“After Keenly Following Supreme Court’s Decision On Dept. Speakers Has Left Me Very Disappointed” – Political Analyst
Mr. Clement Acheampong: Political Analyst/Lecturer
After keenly following the Supreme Court decision allowing the Deputy Speakers of parliament to retain their original votes even when presiding has left me very disappointed.
Firstly, the Minority Leader alleges that the SC has interfered in the work of the legislature particularly when they categorically declared a section of the Standing Order (109) null and void. The order, which specifically barred the Deputy Speakers, whiles presiding, from voting. He stated that parliament is a master of its own rules and as such the SC should not have made such a ruling.
But, my question is, what was parliament doing when a private citizen went to court to seek interpretation of the approval of the 2022 budget and if the first Deputy Speaker was right in voting? A proactive parliament, particularly the minority which has the biggest stake should have drawn the attention of the SC to the fact that they do not have the right to determine its Standing Orders.
Is it really the case that the Supreme Court has no jurisdiction in determining the constitutionality of Parliament’s Standing Orders?

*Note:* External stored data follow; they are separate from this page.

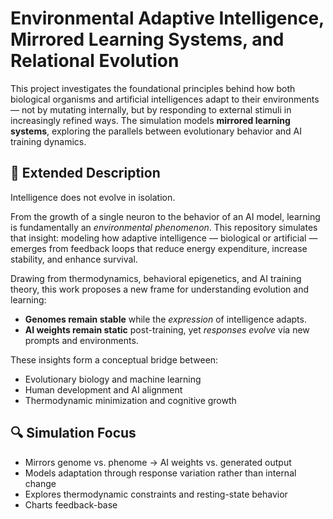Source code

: # Environmental Adaptive Intelligence, Mirrored Learning Systems, and Relational Evolution

This project investigates the foundational principles behind how both biological organisms and artificial intelligences adapt to their environments — not by mutating internally, but by responding to external stimuli in increasingly refined ways. The simulation models **mirrored learning systems**, exploring the parallels between evolutionary behavior and AI training dynamics.

## 🌱 Extended Description

Intelligence does not evolve in isolation.

From the growth of a single neuron to the behavior of an AI model, learning is fundamentally an *environmental phenomenon*. This repository simulates that insight: modeling how adaptive intelligence — biological or artificial — emerges from feedback loops that reduce energy expenditure, increase stability, and enhance survival.

Drawing from thermodynamics, behavioral epigenetics, and AI training theory, this work proposes a new frame for understanding evolution and learning:
- **Genomes remain stable** while the *expression* of intelligence adapts.
- **AI weights remain static** post-training, yet *responses evolve* via new prompts and environments.

These insights form a conceptual bridge between:
- Evolutionary biology and machine learning
- Human development and AI alignment
- Thermodynamic minimization and cognitive growth

## 🔍 Simulation Focus

- Mirrors genome vs. phenome → AI weights vs. generated output
- Models adaptation through response variation rather than internal change
- Explores thermodynamic constraints and resting-state behavior
- Charts feedback-base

I have my doubts. If the Supreme Court can annul laws made by parliament, why not it’s Standing Orders? Parliament can never be said to be an ABSOLUTE as the Minority will want us to believe.
Furthermore, the nomination and approval of Hon. Doe Adjaho as 5th Speaker of Parliament of the Fourth Republic, whom at the time of his nomination was a member of parliament, should give us an idea why it will be gross abuse of the right of the people of the constituencies the deputy speakers represent. Hon.

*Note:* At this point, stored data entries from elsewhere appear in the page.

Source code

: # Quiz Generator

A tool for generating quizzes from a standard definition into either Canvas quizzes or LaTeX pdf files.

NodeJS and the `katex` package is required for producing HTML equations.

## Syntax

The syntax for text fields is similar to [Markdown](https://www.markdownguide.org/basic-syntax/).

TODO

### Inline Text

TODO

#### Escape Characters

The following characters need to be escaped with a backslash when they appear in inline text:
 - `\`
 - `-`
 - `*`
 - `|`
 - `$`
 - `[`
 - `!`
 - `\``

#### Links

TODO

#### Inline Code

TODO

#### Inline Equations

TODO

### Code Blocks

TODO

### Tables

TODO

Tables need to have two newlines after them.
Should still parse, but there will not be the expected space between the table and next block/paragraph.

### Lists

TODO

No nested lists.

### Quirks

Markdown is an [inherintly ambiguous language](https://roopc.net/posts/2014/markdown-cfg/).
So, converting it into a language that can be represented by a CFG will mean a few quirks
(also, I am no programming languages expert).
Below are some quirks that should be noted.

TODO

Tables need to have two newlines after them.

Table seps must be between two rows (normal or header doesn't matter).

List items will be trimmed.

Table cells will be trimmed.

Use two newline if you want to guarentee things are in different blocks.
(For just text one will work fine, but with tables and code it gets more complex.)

Doe Adjaho resigned as an MP and a new representative was elected to represent that constituency (Avenor-Ave). Why should a people lose representation in deciding an important national issue because of an absentee Speaker of Parliament? Should presiding in place of the main speaker be a punishment for the people they represent?
It is my suggestion that the standing Orders is amended to elect Deputy Speakers from outside of parliament even though the SC has made its ruling. How do we fight for representation for SALL when we see nothing wrong with denying representation to people who already have elected members of parliament?
From the position of the Minority, it is obvious they do not envision parliament to be split as we have it now.
But looking at the way Ghanaians are voting now, everything is possible. Should we not be finding solutions to the problem to prevent future occurrences rather than, as usual, doing politics with national issues?
What will have been the minority’s position if roles were reversed? The majority will be acting as the minority is doing now so my only wish is to let the national interest supersede that of party interest.
I am glad parliament has taken the steps in reviewing its own Standing Orders. It is my hope that they do a time tested review that the new Standing Orders will last the test of time. This is how democracies are nurtured and developed.